Key facts.
- Stockouts and overstocks cost global retailers roughly $1.7 trillion in 2024, the downstream cost of wrong demand and inventory decisions. source
- Inventory carrying costs can reach 20 to 30% of inventory value, so overstock from an over-order is expensive to hold. source
- A stockout loses the immediate sale and can drive the customer to a competitor, so the cost exceeds the missed transaction. source
Why do small errors become large costs?
Because supply chain errors translate directly into one of two expensive outcomes and both scale. An agent that under-orders, from a low forecast or a missed signal, causes a stockout, which loses the immediate sale and can send the customer to a competitor, costing more than the single missed transaction. An agent that over-orders causes overstock, which ties up capital and carries an ongoing holding cost that can reach 20 to 30% of the inventory value, plus markdowns and obsolescence. Neither error is small in consequence even though the decision that caused it looked minor and across the volume of decisions a supply chain makes, these add up to the $1.7 trillion figure that stockouts and overstocks cost retailers in a year. So a supply chain agent's error rate is not an abstract quality metric; it is a direct input to that enormous loss number, because every wrong order or bad forecast lands as a stockout or an overstock with real cost. The agent does not have to be badly wrong to be expensive; it has to be wrong often enough and current agents on real supply chain tasks are wrong often.
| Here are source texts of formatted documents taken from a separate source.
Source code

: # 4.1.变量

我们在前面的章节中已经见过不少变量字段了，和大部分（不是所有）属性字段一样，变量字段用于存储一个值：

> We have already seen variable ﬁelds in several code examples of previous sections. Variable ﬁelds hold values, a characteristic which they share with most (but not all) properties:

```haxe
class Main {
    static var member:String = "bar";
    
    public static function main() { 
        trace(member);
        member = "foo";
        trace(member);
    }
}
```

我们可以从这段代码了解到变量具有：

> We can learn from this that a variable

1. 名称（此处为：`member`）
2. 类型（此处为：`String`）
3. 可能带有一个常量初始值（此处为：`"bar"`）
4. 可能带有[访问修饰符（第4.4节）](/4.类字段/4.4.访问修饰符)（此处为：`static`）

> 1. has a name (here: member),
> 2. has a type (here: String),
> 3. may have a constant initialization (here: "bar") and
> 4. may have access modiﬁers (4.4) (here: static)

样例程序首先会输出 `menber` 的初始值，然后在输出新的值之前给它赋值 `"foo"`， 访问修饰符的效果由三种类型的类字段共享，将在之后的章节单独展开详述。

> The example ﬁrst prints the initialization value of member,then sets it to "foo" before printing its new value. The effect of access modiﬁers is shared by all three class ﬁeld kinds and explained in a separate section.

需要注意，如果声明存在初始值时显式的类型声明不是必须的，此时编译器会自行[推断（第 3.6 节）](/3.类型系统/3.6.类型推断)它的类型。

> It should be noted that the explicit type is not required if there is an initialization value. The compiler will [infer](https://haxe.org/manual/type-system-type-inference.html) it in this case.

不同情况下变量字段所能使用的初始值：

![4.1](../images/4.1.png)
This cost structure is what makes verification economically obvious. The check that catches a wrong order before it ships or a bad forecast before it drives an order, costs little against the stockout or overstock it prevents and given the scale of supply chain loss, the verification pays for itself many times over.

How do you act on this?
Price the error and verify accordingly. Estimate the downstream cost of the agent's errors, the stockout losses and overstock carrying costs they produce at the agent's real error rate and compare it to the modest cost of verifying decisions before they drive orders. Given the $1.7 trillion scale of supply chain loss, the verification is cheap insurance, so gate consequential ordering and forecasting decisions on a check that catches the error before it becomes a stockout or an overstock. The agent accelerates the decisions; the verification keeps its errors from landing as expensive inventory outcomes, which is the difference between an agent that saves money and one that quietly feeds a staggering loss.
| Decision | Economics |
|---|---|
| Skip verification | Errors land as stockouts and overstock at scale |
| Verify consequential decisions | Small check cost, large losses prevented |
Pricing that tradeoff is part of what VibeModel does as the Pattern Intelligence Layer. We model the patterns of a decision whose error would become a costly stockout or overstock and where verification prevents it, so the agent's mistakes are caught before they add to the supply chain's enormous loss number.
Frequently asked questions
If we run a more capable model, can we relax the verification?
Stockouts and overstock hit retailers ~$1.7T in 2024 and agents err often on real tasks; a better model still feeds that loss when it slips. (source)
Why is a small order error expensive?
It becomes a stockout that loses the sale and the customer or an overstock that carries 20-30% holding cost. Neither is small in consequence.
How large is the total cost?
Stockouts and overstocks cost global retailers around $1.7 trillion in 2024, which agent error rates feed directly.
Where should verification focus?
On consequential ordering and forecasting decisions, where catching an error prevents a stockout or overstock far more expensive than the check.